The United Way of Toronto hosted a celebratory dinner Thursday at Metro Hall for 1,500 supporters and volunteers who helped the charity raise over $116-million in an aggressive fundraising campaign to help the city's poor.
Susan McIsaac, United Way Toronto president and chief executive officer, told the packed room that the money would be directed toward the city's most needy, specifically in 13 low-income, under-serviced neighborhoods identified by her organization and the city of Toronto.

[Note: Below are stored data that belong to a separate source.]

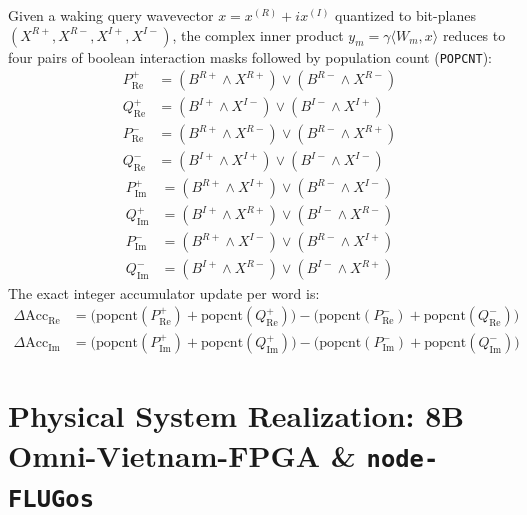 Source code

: \documentclass[10pt, twocolumn, a4paper]{article}
\begin{document}
Given a waking query wavevector $x = x^{(R)} + i x^{(I)}$ quantized to bit-planes $(X^{R+}, X^{R-}, X^{I+}, X^{I-})$, the complex inner product $y_m = \gamma \langle W_m, x \rangle$ reduces to four pairs of boolean interaction masks followed by population count (\texttt{POPCNT}):
\begin{align}
P_{\text{Re}}^+ &= \left(B^{R+} \land X^{R+}\right) \lor \left(B^{R-} \land X^{R-}\right) \\
Q_{\text{Re}}^+ &= \left(B^{I+} \land X^{I-}\right) \lor \left(B^{I-} \land X^{I+}\right) \\
P_{\text{Re}}^- &= \left(B^{R+} \land X^{R-}\right) \lor \left(B^{R-} \land X^{R+}\right) \\
Q_{\text{Re}}^- &= \left(B^{I+} \land X^{I+}\right) \lor \left(B^{I-} \land X^{I-}\right)
\end{align}
\begin{align}
P_{\text{Im}}^+ &= \left(B^{R+} \land X^{I+}\right) \lor \left(B^{R-} \land X^{I-}\right) \\
Q_{\text{Im}}^+ &= \left(B^{I+} \land X^{R+}\right) \lor \left(B^{I-} \land X^{R-}\right) \\
P_{\text{Im}}^- &= \left(B^{R+} \land X^{I-}\right) \lor \left(B^{R-} \land X^{I+}\right) \\
Q_{\text{Im}}^- &= \left(B^{I+} \land X^{R-}\right) \lor \left(B^{I-} \land X^{R+}\right)
\end{align}
The exact integer accumulator update per word is:
\begin{align}
\Delta \text{Acc}_{\text{Re}} &= \big(\text{popcnt}(P_{\text{Re}}^+) + \text{popcnt}(Q_{\text{Re}}^+)\big) - \big(\text{popcnt}(P_{\text{Re}}^-) + \text{popcnt}(Q_{\text{Re}}^-)\big) \\
\Delta \text{Acc}_{\text{Im}} &= \big(\text{popcnt}(P_{\text{Im}}^+) + \text{popcnt}(Q_{\text{Im}}^+)\big) - \big(\text{popcnt}(P_{\text{Im}}^-) + \text{popcnt}(Q_{\text{Im}}^-)\big)
\end{align}

\section{Physical System Realization: 8B Omni-Vietnam-FPGA \& \texttt{node-FLUGos}}
\end{document}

"We fund 200 agencies across the city, and in addition to what we've always done with bedrock funding, we identifed what is most important to Toronto at this time – newcomers, youth and neighborhoods," Ms. McIsacc told the crowd. "Most of the poverty in Toronto used to exist in the downtown core, but with shifting demographics and a slow, economic recovery, we've seen that shift to the inner suburbs. We've already built two satellite hubs – in Dorset Park (Scarborough) and Rexdale – and these funds will help us build more. We want to make sure youth have the opportunity to thrive in the community, with a focus on education, employment and engagement."
Ms. McIsaac said the hubs address both short- and long-term needs, by teaming United Way Toronto services with those of other charitable agencies. The 77,000-square-foot Rexdale site, for instance, is the largest of the hubs and opened last spring. "The idea of the hubs – which function as satellites to downtown agencies – is to create a central meeting place for people to come together, so every time they need something, they don't have to get on a bus and move across town. So a single mother might come to learn English as a second language, and discover she can also get daycare support,employment counselling, and even attend a cooking class."

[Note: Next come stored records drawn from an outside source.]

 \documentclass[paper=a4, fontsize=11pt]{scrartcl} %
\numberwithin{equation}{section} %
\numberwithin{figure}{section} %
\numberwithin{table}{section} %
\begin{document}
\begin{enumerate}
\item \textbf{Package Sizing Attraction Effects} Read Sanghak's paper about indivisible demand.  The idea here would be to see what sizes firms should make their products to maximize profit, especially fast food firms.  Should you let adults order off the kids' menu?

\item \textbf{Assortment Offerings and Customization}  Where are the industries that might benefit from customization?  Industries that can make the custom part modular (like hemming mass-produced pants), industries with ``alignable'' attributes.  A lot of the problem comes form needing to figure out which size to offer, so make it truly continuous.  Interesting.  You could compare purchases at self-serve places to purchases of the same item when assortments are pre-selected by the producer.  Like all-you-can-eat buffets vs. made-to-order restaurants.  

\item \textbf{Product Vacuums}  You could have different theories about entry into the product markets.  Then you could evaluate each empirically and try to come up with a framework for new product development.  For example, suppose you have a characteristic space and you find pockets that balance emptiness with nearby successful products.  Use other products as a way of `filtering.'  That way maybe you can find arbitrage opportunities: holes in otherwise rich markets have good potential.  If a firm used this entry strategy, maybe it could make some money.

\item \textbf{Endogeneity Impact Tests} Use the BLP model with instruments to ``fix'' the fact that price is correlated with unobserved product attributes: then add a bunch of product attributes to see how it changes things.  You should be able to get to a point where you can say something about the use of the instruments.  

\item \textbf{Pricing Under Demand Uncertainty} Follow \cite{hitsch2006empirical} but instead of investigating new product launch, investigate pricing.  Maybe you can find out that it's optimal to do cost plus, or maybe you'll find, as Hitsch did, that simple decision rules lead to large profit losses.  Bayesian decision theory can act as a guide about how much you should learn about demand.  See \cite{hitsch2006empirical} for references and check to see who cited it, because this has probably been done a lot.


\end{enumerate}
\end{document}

Of the $116.1-million raised in this most recent campaign – which the United Way held in collaboration with CIBC – Ms. McIsaac said $21-million came from corporations, "with virtually everything else from individuals."
The 13 priority neighborhoods share two common traits: a high-density population living below the poverty line, as well as a dire shortage of support services.
United Way Toronto launched the campaign last September.
"We hear there is a [economic] recovery underway, but recovery is always quicker for those who are stronger," said Ms. McIsaac. "The vulnerable take a long time to revamp because they're so close to the edge. We hear from our agencies right across the board that demand for our services has never been higher. And it's demand for basic needs – food, shelter and employment services – that are especially high. We challenged Torontonians to respond to a crisis of serious need for many individuals and families. This response is overwhelming."